> Exercise description:
What's needed is a full, exact retyping of the records.

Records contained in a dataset
■ ■ ■ ■ ■

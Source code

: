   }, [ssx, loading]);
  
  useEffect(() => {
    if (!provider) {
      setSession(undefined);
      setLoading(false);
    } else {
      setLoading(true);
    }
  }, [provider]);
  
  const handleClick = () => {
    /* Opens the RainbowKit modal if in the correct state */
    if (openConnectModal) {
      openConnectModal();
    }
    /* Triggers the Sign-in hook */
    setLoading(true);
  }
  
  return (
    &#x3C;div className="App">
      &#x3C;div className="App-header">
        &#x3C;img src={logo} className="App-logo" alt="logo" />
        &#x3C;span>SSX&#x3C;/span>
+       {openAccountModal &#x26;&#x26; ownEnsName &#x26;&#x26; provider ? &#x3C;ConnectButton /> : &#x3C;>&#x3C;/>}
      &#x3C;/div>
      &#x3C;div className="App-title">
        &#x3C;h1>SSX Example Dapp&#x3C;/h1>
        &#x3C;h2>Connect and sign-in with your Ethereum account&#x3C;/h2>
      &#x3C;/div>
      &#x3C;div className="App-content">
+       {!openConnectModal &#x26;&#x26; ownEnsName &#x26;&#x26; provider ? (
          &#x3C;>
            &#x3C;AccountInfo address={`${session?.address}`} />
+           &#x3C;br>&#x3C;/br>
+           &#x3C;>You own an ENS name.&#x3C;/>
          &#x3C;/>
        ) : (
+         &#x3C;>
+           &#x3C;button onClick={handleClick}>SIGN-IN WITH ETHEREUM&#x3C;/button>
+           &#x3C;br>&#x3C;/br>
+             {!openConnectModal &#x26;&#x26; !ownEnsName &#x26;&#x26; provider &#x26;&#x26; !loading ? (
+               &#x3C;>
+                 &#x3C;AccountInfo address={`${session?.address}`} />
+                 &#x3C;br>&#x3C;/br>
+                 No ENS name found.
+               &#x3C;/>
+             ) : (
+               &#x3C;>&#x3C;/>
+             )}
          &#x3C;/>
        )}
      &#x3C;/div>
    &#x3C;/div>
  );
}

■ ■ ■ ■ ■

> Task output:
Source code

:   }, [ssx, loading]);
  
  useEffect(() => {
    if (!provider) {
      setSession(undefined);
      setLoading(false);
    } else {
      setLoading(true);
    }
  }, [provider]);
  
  const handleClick = () => {
    /* Opens the RainbowKit modal if in the correct state */
    if (openConnectModal) {
      openConnectModal();
    }
    /* Triggers the Sign-in hook */
    setLoading(true);
  }
  
  return (
    &#x3C;div className="App">
      &#x3C;div className="App-header">
        &#x3C;img src={logo} className="App-logo" alt="logo" />
        &#x3C;span>SSX&#x3C;/span>
+       {openAccountModal &#x26;&#x26; ownEnsName &#x26;&#x26; provider ? &#x3C;ConnectButton /> : &#x3C;>&#x3C;/>}
      &#x3C;/div>
      &#x3C;div className="App-title">
        &#x3C;h1>SSX Example Dapp&#x3C;/h1>
        &#x3C;h2>Connect and sign-in with your Ethereum account&#x3C;/h2>
      &#x3C;/div>
      &#x3C;div className="App-content">
+       {!openConnectModal &#x26;&#x26; ownEnsName &#x26;&#x26; provider ? (
          &#x3C;>
            &#x3C;AccountInfo address={`${session?.address}`} />
+           &#x3C;br>&#x3C;/br>
+           &#x3C;>You own an ENS name.&#x3C;/>
          &#x3C;/>
        ) : (
+         &#x3C;>
+           &#x3C;button onClick={handleClick}>SIGN-IN WITH ETHEREUM&#x3C;/button>
+           &#x3C;br>&#x3C;/br>
+             {!openConnectModal &#x26;&#x26; !ownEnsName &#x26;&#x26; provider &#x26;&#x26; !loading ? (
+               &#x3C;>
+                 &#x3C;AccountInfo address={`${session?.address}`} />
+                 &#x3C;br>&#x3C;/br>
+                 No ENS name found.
+               &#x3C;/>
+             ) : (
+               &#x3C;>&#x3C;/>
+             )}
          &#x3C;/>
        )}
      &#x3C;/div>
    &#x3C;/div>
  );
}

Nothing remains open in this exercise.